At their tender age, will kids understand if we teach them about God? What is the best age to start teaching them about the faith?

One normal night as I was doing some cleaning in the kitchen, my 4-year-old daughter came to me with a worried face.
“Mama, papa said there’s a shark in the swimming pool,” she said in our dialect.
Her cute sweet innocent eyes doesn’t hide the true fear and worry in her eyes. She was utterly serious and very sure that there is a shark in the swimming pool.
These past few days, we’ve been talking of going to the local pool. She’s very excited. And now she ‘knows’ there’s a shark in the pool, her excitement is gone.
I calmly reassured her that her father is just joking. I added that sharks don’t live in pools but in the great deep ocean where they’re out of sight and reach.

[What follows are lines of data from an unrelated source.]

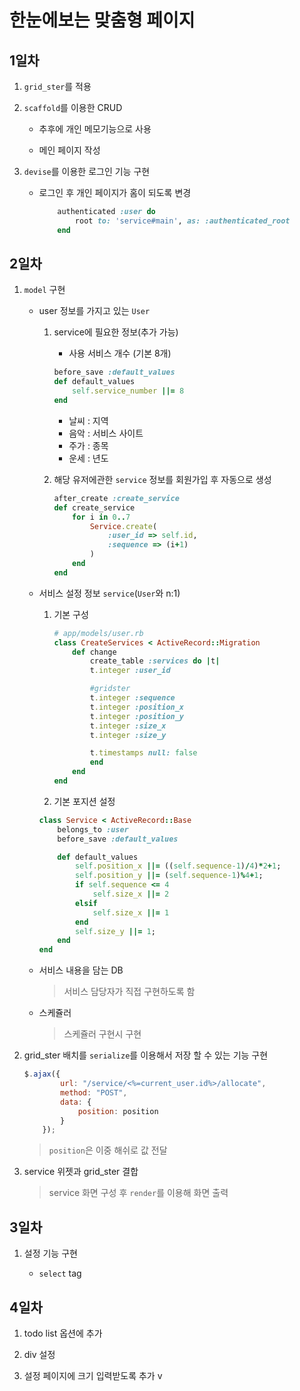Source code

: # 한눈에보는 맞춤형 페이지

## 1일차

1. `grid_ster`를 적용

1. `scaffold`를 이용한 CRUD

    * 추후에 개인 메모기능으로 사용

    * 메인 페이지 작성

1. `devise`를 이용한 로그인 기능 구현

    * 로그인 후 개인 페이지가 홈이 되도록 변경

        ```ruby
            authenticated :user do
                root to: 'service#main', as: :authenticated_root
            end
        ```

## 2일차

1. `model` 구현

    * user 정보를 가지고 있는 `User`

        1. service에 필요한 정보(추가 가능)
            * 사용 서비스 개수 (기본 8개)
            ```ruby
            before_save :default_values
            def default_values
                self.service_number ||= 8
            end
            ```

            * 날씨 : 지역
            * 음악 : 서비스 사이트
            * 주가 : 종목
            * 운세 : 년도

        1. 해당 유저에관한 `service` 정보를 회원가입 후 자동으로 생성
            ```ruby
            after_create :create_service
            def create_service
                for i in 0..7
                    Service.create(
                        :user_id => self.id,
                        :sequence => (i+1)
                    )
                end
            end
            ```

    * 서비스 설정 정보 `service`(`User`와 n:1)
        1. 기본 구성
            ```ruby
            # app/models/user.rb
            class CreateServices < ActiveRecord::Migration
                def change
                    create_table :services do |t|
                    t.integer :user_id

                    #gridster
                    t.integer :sequence
                    t.integer :position_x
                    t.integer :position_y
                    t.integer :size_x
                    t.integer :size_y

                    t.timestamps null: false
                    end
                end
            end
            ```

        2. 기본 포지션 설정
        ```ruby
        class Service < ActiveRecord::Base
            belongs_to :user
            before_save :default_values

            def default_values
                self.position_x ||= ((self.sequence-1)/4)*2+1;
                self.position_y ||= (self.sequence-1)%4+1;
                if self.sequence <= 4
                    self.size_x ||= 2
                elsif
                    self.size_x ||= 1
                end
                self.size_y ||= 1;
            end
        end
        ```

    * 서비스 내용을 담는 DB
        >서비스 담당자가 직접 구현하도록 함

    * 스케쥴러
        >스케쥴러 구현시 구현

1. grid_ster 배치를 `serialize`를 이용해서 저장 할 수 있는 기능 구현

    ```js
    $.ajax({
            url: "/service/<%=current_user.id%>/allocate",
            method: "POST",
            data: {
                position: position
            }
        });
    ```
    >`position`은 이중 해쉬로 값 전달

1. service 위젯과 grid_ster 결합
    >service 화면 구성 후 `render`를 이용해 화면 출력

## 3일차

1. 설정 기능 구현

    * `select` tag

## 4일차

1. todo list 옵션에 추가

1. div 설정

1. 설정 페이지에 크기 입력받도록 추가 v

It was one of those tough talks.
Thankfully, she accepted my explanation. But her face was still serious. The excitement, probably now cut into half.
Teaching kids about God like ABC’s
From that conversation we had, I’m always in awe on how little children easily and truly believe what they’re told to.
If you tell them that the color purple is named blue, and the sky is purple, they’d believe you.
It is safe to say that at their young age, you have a great advantage in impressing anything you want on their tender minds. It is still easy to do so at this stage of their lives.
And if there’s something we should teach them is not just scientific names of dinosaurs or cute little barbies.
According to homeschoolers, you should focus on the three R’s: Reading, Writing, and Arithmetic. If you’re a Catholic homeschooler, it naturally falls into place that you focus on Religion as well. That makes it four R’s.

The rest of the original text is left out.